* **REQUIRED WORK**
Reproduce each line below precisely. Drop the pictures.

(Stored data entries)

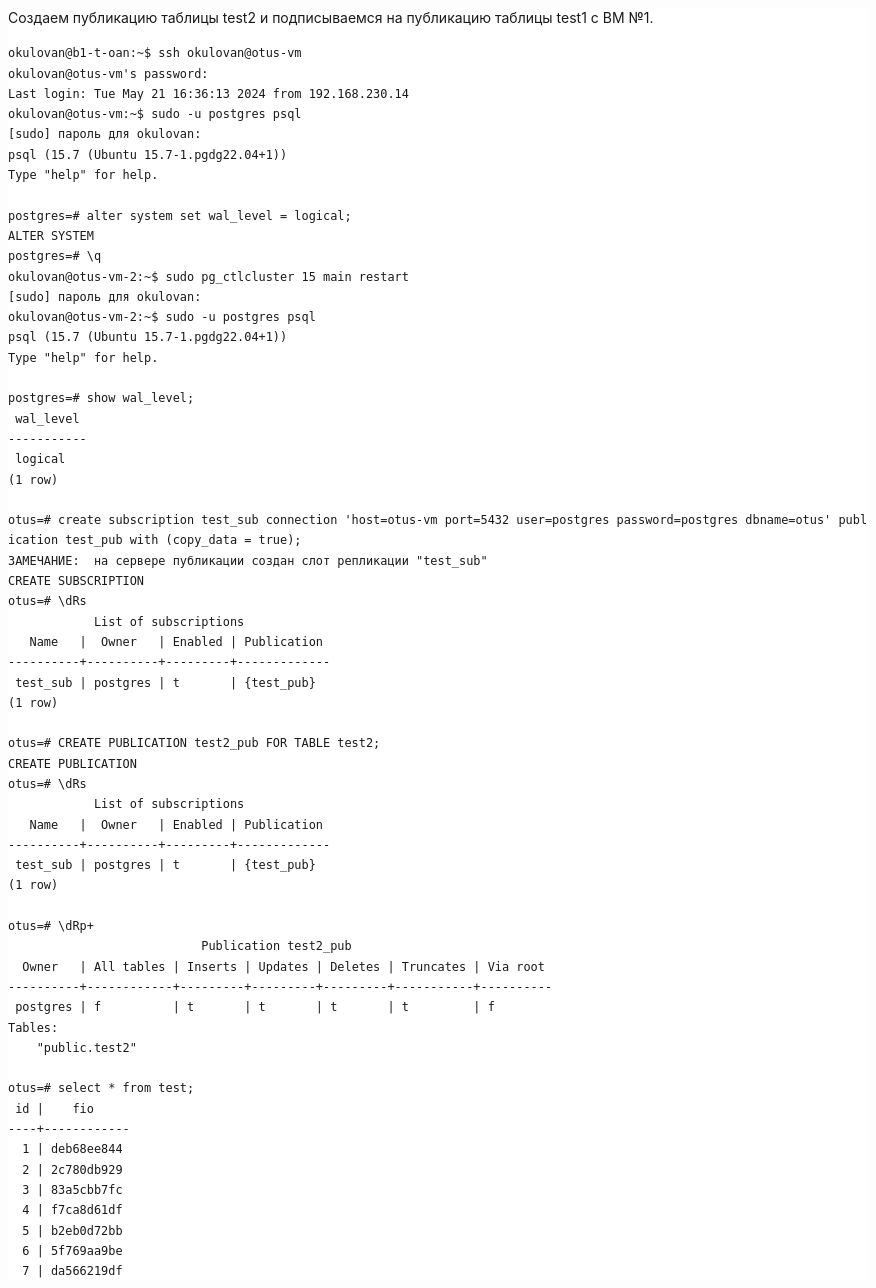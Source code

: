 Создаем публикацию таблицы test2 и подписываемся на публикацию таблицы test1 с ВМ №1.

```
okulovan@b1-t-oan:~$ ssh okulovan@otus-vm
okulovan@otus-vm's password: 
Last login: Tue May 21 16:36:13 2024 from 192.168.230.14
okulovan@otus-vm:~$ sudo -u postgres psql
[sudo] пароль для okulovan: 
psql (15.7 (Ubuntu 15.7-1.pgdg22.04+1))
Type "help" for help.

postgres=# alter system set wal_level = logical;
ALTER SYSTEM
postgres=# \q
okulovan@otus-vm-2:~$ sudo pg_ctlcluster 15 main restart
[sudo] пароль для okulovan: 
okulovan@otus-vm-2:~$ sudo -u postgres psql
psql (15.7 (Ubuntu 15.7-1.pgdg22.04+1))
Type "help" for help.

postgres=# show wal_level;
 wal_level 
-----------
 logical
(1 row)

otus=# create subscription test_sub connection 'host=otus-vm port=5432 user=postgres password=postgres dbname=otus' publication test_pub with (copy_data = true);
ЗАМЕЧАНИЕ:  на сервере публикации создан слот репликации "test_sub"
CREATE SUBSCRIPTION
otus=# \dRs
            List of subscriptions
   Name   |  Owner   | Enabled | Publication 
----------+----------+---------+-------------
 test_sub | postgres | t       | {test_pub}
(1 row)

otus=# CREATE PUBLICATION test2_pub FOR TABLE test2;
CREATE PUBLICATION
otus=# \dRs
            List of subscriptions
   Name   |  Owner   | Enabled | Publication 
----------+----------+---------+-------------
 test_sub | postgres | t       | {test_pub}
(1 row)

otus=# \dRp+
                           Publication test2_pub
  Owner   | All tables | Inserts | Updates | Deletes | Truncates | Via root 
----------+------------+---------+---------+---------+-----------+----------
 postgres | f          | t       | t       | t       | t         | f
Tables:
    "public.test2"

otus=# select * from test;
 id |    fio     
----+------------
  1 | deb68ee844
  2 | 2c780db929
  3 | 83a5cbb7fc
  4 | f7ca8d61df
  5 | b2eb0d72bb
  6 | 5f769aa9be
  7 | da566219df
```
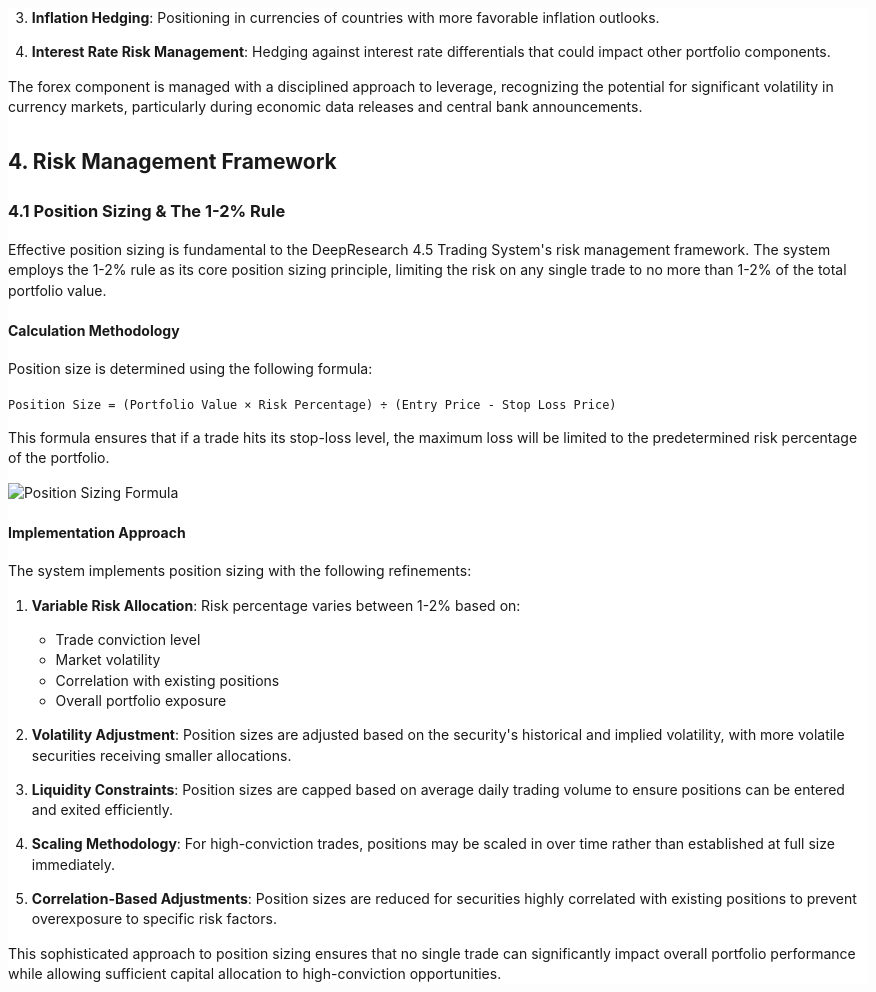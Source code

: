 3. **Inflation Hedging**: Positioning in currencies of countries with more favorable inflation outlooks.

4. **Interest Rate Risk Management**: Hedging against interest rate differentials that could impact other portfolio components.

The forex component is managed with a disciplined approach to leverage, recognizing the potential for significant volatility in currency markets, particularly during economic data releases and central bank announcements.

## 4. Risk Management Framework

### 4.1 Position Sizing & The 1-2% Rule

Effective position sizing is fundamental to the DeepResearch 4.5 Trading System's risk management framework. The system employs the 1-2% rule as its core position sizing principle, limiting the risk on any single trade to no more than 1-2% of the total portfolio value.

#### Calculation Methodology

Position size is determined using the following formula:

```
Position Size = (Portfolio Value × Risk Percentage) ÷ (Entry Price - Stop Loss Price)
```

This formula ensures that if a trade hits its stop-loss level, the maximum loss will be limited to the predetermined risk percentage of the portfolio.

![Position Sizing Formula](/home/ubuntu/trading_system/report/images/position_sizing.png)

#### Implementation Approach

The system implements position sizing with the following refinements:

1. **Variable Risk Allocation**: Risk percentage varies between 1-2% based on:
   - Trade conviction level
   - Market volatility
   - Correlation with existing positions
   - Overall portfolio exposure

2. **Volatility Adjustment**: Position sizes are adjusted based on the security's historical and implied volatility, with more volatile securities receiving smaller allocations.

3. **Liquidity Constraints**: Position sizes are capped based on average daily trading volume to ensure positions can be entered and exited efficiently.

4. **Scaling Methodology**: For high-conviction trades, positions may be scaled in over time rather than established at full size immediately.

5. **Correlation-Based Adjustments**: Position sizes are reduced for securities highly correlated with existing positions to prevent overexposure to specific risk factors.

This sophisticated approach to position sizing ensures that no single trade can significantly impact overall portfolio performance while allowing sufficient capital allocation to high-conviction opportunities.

* **ANSWER BELOW**
Source code

: Создаем публикацию таблицы test2 и подписываемся на публикацию таблицы test1 с ВМ №1.

```
okulovan@b1-t-oan:~$ ssh okulovan@otus-vm
okulovan@otus-vm's password: 
Last login: Tue May 21 16:36:13 2024 from 192.168.230.14
okulovan@otus-vm:~$ sudo -u postgres psql
[sudo] пароль для okulovan: 
psql (15.7 (Ubuntu 15.7-1.pgdg22.04+1))
Type "help" for help.

postgres=# alter system set wal_level = logical;
ALTER SYSTEM
postgres=# \q
okulovan@otus-vm-2:~$ sudo pg_ctlcluster 15 main restart
[sudo] пароль для okulovan: 
okulovan@otus-vm-2:~$ sudo -u postgres psql
psql (15.7 (Ubuntu 15.7-1.pgdg22.04+1))
Type "help" for help.

postgres=# show wal_level;
 wal_level 
-----------
 logical
(1 row)

otus=# create subscription test_sub connection 'host=otus-vm port=5432 user=postgres password=postgres dbname=otus' publication test_pub with (copy_data = true);
ЗАМЕЧАНИЕ:  на сервере публикации создан слот репликации "test_sub"
CREATE SUBSCRIPTION
otus=# \dRs
            List of subscriptions
   Name   |  Owner   | Enabled | Publication 
----------+----------+---------+-------------
 test_sub | postgres | t       | {test_pub}
(1 row)

otus=# CREATE PUBLICATION test2_pub FOR TABLE test2;
CREATE PUBLICATION
otus=# \dRs
            List of subscriptions
   Name   |  Owner   | Enabled | Publication 
----------+----------+---------+-------------
 test_sub | postgres | t       | {test_pub}
(1 row)

otus=# \dRp+
                           Publication test2_pub
  Owner   | All tables | Inserts | Updates | Deletes | Truncates | Via root 
----------+------------+---------+---------+---------+-----------+----------
 postgres | f          | t       | t       | t       | t         | f
Tables:
    "public.test2"

otus=# select * from test;
 id |    fio     
----+------------
  1 | deb68ee844
  2 | 2c780db929
  3 | 83a5cbb7fc
  4 | f7ca8d61df
  5 | b2eb0d72bb
  6 | 5f769aa9be
  7 | da566219df
```
Source code

: 3. **Inflation Hedging**: Positioning in currencies of countries with more favorable inflation outlooks.

4. **Interest Rate Risk Management**: Hedging against interest rate differentials that could impact other portfolio components.

The forex component is managed with a disciplined approach to leverage, recognizing the potential for significant volatility in currency markets, particularly during economic data releases and central bank announcements.

## 4. Risk Management Framework

### 4.1 Position Sizing & The 1-2% Rule

Effective position sizing is fundamental to the DeepResearch 4.5 Trading System's risk management framework. The system employs the 1-2% rule as its core position sizing principle, limiting the risk on any single trade to no more than 1-2% of the total portfolio value.

#### Calculation Methodology

Position size is determined using the following formula:

```
Position Size = (Portfolio Value × Risk Percentage) ÷ (Entry Price - Stop Loss Price)
```

This formula ensures that if a trade hits its stop-loss level, the maximum loss will be limited to the predetermined risk percentage of the portfolio.

![Position Sizing Formula](/home/ubuntu/trading_system/report/images/position_sizing.png)

#### Implementation Approach

The system implements position sizing with the following refinements:

1. **Variable Risk Allocation**: Risk percentage varies between 1-2% based on:
   - Trade conviction level
   - Market volatility
   - Correlation with existing positions
   - Overall portfolio exposure

2. **Volatility Adjustment**: Position sizes are adjusted based on the security's historical and implied volatility, with more volatile securities receiving smaller allocations.

3. **Liquidity Constraints**: Position sizes are capped based on average daily trading volume to ensure positions can be entered and exited efficiently.

4. **Scaling Methodology**: For high-conviction trades, positions may be scaled in over time rather than established at full size immediately.

5. **Correlation-Based Adjustments**: Position sizes are reduced for securities highly correlated with existing positions to prevent overexposure to specific risk factors.

This sophisticated approach to position sizing ensures that no single trade can significantly impact overall portfolio performance while allowing sufficient capital allocation to high-conviction opportunities.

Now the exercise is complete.